Edited to add: After a discussion with the hubster, I have also decided to give up bacon. Bacon has been my one exception to eating clean - the only bacon I have yet found here in Belgium is full of nasties, but I always figured that it wouldn't make that big of a difference since 100% of the rest of my food was squeaky clean. Hmm... after a fruit-free breakfast, I was still gassy... was it the bacon? We'll see...

So, my goals for week two are:

Eat smaller portions of fruit.
Eat a larger variety of veggies.
Edited to add: No more bacon {unless I find a clean one}.

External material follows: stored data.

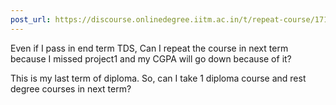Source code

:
 ```yaml
---
post_url: https://discourse.onlinedegree.iitm.ac.in/t/repeat-course/171798/1
---
```

Even if I pass in end term TDS, Can I repeat the course in next term because I missed project1 and my CGPA will go down because of it?

This is my last term of diploma. So, can I take 1 diploma course and rest degree courses in next term?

Is anyone else doing a Whole30, AIP or not? How are things going so far? Remember, you can follow along with my AIP Whole30 meals by watching the hashtag #Whole30andThriving. Be sure to tag your own Whole30 compliant meals with that tag as well so I can find them!

Saturday, July 26, 2014

Don't throw out the tops! {Strawberry Tea}

The hubster and I both love strawberries. I prefer to eat mine plain and he likes them dipped in a bit of sugar or whipped cream, but we both agree they are super tasty. They are actually one of the few fruits we both really enjoy eating.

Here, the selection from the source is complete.